Why Scientists Need to Stop Creating Villains in Nature
How the hero-villain narrative in ecological research creates scientific bias and distorts our understanding of complex ecosystems, according to new research published in BioScience.
Rats and stoats in New Zealand are described in academic papers as "disaster on four paws." Wild pigs are labeled the real "big bad wolf" that "devastate" and "destroy" "vulnerable" species. These aren't scientific terms—they're storytelling choices. But according to new research, these choices are limiting science itself.
Ecologists writing in the journal BioScience in 2025 argue that simplifying complex ecological stories into good guys and bad guys is restricting how scientists understand and communicate their work. The popular "hero-villain" narrative trope in ecology and conservation writing, they found, has three fundamental problems.
Nature Doesn't Do Morality
First, villains aren't just doing bad—they're morally bad and held accountable for their actions. But plants, animals, and ecosystems don't operate within human moral frameworks. The hero-villain framing therefore invites inappropriate moral interpretation of nature.
When species are reported as "destructive" or "harmful" without careful context, audiences easily internalize them as inherently "bad" or "malicious," shaping how we treat them. In New Zealand, rats and stoats cast as villains face justification for excessively painful eradication methods like slow-acting poison—all because the narrative positioned them as morally deserving of such treatment.
This moral overlay becomes particularly problematic when it influences policy and public perception. The language we use in scientific literature doesn't stay in academic journals—it flows into media coverage, educational materials, and ultimately shapes public understanding and support for conservation actions.
Ecosystems Are Complicated
Second, real ecosystems don't have clear-cut heroes or villains. Species' roles are complex and multidimensional, frequently shifting based on environmental conditions and ecological context.
Consider white-tailed deer: they perform crucial ecosystem functions like seed dispersal throughout their habitat, yet their presence can also lead to biodiversity loss through excessive plant consumption. Reducing them to simply "good" or "bad" misrepresents their nuanced ecological role.
Musk oxen provide an even more striking example. Due to complex interactions between animals and soil properties, they increase ecosystem carbon storage in wet tundra environments but decrease it in dry tundra. The same species, different outcomes—challenging any simple moral categorization.
These examples reveal a deeper truth: ecological relationships exist on a spectrum of interactions that resist binary classification.
Values Masquerading as Facts
Third, the hero-villain framing embeds cultural and ethical assumptions without acknowledging them. These assumptions often reflect culturally specific beliefs about which species and ecosystems matter most.
Many cultures value native species—those that evolved and occupied ecosystems without human introduction. Consequently, introduced species frequently get blamed for native extinctions even when evidence is lacking. But "native" isn't automatically good or bad.
Nonnative species can restore ecosystem diversity and functioning lost through human-driven extinctions. They can also reduce native species abundance. The key insight? Deciding which outcomes are "good" or "bad" depends entirely on human values.

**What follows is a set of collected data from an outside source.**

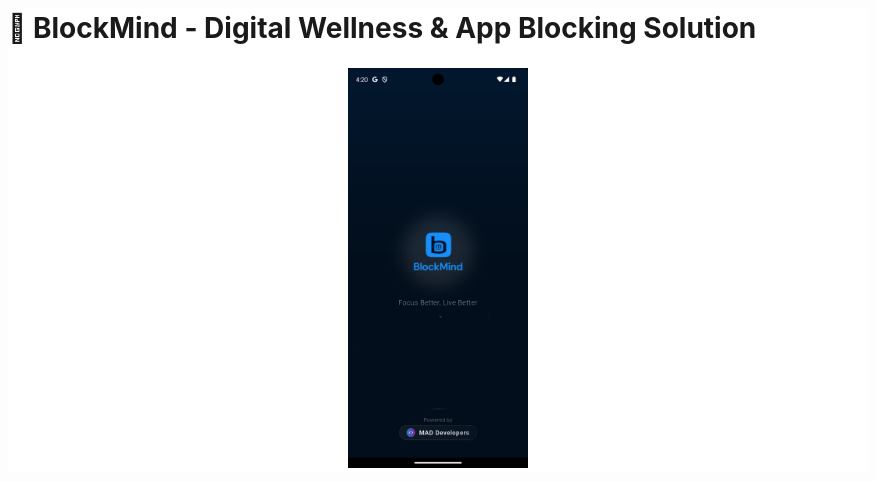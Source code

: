 # 🧠 BlockMind - Digital Wellness & App Blocking Solution

<div align="center">

<img src="images/Auth/splash_screen.png" alt="BlockMind Logo" width="200" height="400"/>
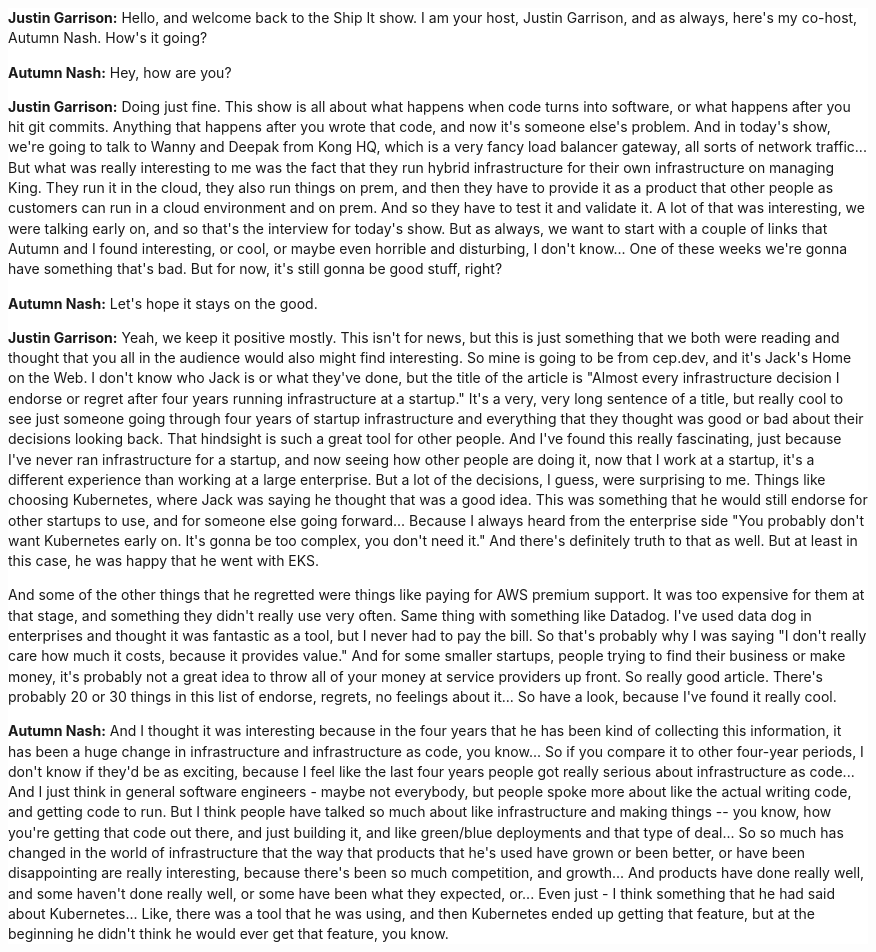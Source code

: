 **Justin Garrison:** Hello, and welcome back to the Ship It show. I am your host, Justin Garrison, and as always, here's my co-host, Autumn Nash. How's it going?

**Autumn Nash:** Hey, how are you?

**Justin Garrison:** Doing just fine. This show is all about what happens when code turns into software, or what happens after you hit git commits. Anything that happens after you wrote that code, and now it's someone else's problem. And in today's show, we're going to talk to Wanny and Deepak from Kong HQ, which is a very fancy load balancer gateway, all sorts of network traffic... But what was really interesting to me was the fact that they run hybrid infrastructure for their own infrastructure on managing King. They run it in the cloud, they also run things on prem, and then they have to provide it as a product that other people as customers can run in a cloud environment and on prem. And so they have to test it and validate it. A lot of that was interesting, we were talking early on, and so that's the interview for today's show. But as always, we want to start with a couple of links that Autumn and I found interesting, or cool, or maybe even horrible and disturbing, I don't know... One of these weeks we're gonna have something that's bad. But for now, it's still gonna be good stuff, right?

**Autumn Nash:** Let's hope it stays on the good.

**Justin Garrison:** Yeah, we keep it positive mostly. This isn't for news, but this is just something that we both were reading and thought that you all in the audience would also might find interesting. So mine is going to be from cep.dev, and it's Jack's Home on the Web. I don't know who Jack is or what they've done, but the title of the article is "Almost every infrastructure decision I endorse or regret after four years running infrastructure at a startup." It's a very, very long sentence of a title, but really cool to see just someone going through four years of startup infrastructure and everything that they thought was good or bad about their decisions looking back. That hindsight is such a great tool for other people. And I've found this really fascinating, just because I've never ran infrastructure for a startup, and now seeing how other people are doing it, now that I work at a startup, it's a different experience than working at a large enterprise. But a lot of the decisions, I guess, were surprising to me. Things like choosing Kubernetes, where Jack was saying he thought that was a good idea. This was something that he would still endorse for other startups to use, and for someone else going forward... Because I always heard from the enterprise side "You probably don't want Kubernetes early on. It's gonna be too complex, you don't need it." And there's definitely truth to that as well. But at least in this case, he was happy that he went with EKS.

And some of the other things that he regretted were things like paying for AWS premium support. It was too expensive for them at that stage, and something they didn't really use very often. Same thing with something like Datadog. I've used data dog in enterprises and thought it was fantastic as a tool, but I never had to pay the bill. So that's probably why I was saying "I don't really care how much it costs, because it provides value." And for some smaller startups, people trying to find their business or make money, it's probably not a great idea to throw all of your money at service providers up front. So really good article. There's probably 20 or 30 things in this list of endorse, regrets, no feelings about it... So have a look, because I've found it really cool.

**Autumn Nash:** And I thought it was interesting because in the four years that he has been kind of collecting this information, it has been a huge change in infrastructure and infrastructure as code, you know... So if you compare it to other four-year periods, I don't know if they'd be as exciting, because I feel like the last four years people got really serious about infrastructure as code... And I just think in general software engineers - maybe not everybody, but people spoke more about like the actual writing code, and getting code to run. But I think people have talked so much about like infrastructure and making things -- you know, how you're getting that code out there, and just building it, and like green/blue deployments and that type of deal... So so much has changed in the world of infrastructure that the way that products that he's used have grown or been better, or have been disappointing are really interesting, because there's been so much competition, and growth... And products have done really well, and some haven't done really well, or some have been what they expected, or... Even just - I think something that he had said about Kubernetes... Like, there was a tool that he was using, and then Kubernetes ended up getting that feature, but at the beginning he didn't think he would ever get that feature, you know.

When scientists describe species as villains without explaining these underlying values, they present subjective judgments as objective scientific conclusions. This conflation of facts and values undermines scientific credibility and public trust.
Better Ways to Tell the Story
The researchers highlight alternative narrative structures that engage readers without creating artificial heroes and villains.
A place-based narrative focuses on describing a location and its inhabitants—think BBC's "Planet Earth" series, which immerses viewers in different ecosystems worldwide. This structure guides audiences through landscapes, allowing nuanced exploration of many characters in value-neutral yet compelling ways.
Henry Chandler Cowles' classic study of Michigan sand dunes exemplifies this approach, framing ecological dynamics through place itself: "Perhaps no topographic form is more unstable than a dune," he wrote, where plants must adapt "within years rather than centuries, the penalty for lack of adaptation being certain death." The drama comes from environmental constraints, pressures, and opportunities—not moral judgments.
Another powerful tool is the "Will they, or won't they?" structure—the tension seen in "Pride and Prejudice" or "When Harry Met Sally." Surprisingly, this works well in ecology too.
Partial migration—where some animals in a population migrate while others don't—illustrates this approach perfectly. Scientists are still determining why individuals make different choices: food availability, predator presence, or socially learned behaviors?
Framing research around that central, unresolved question builds suspense and maintains reader engagement without casting heroes or villains.
This content is AI-generated based on source articles. While we strive for accuracy, errors may occur. We recommend verifying with the original source.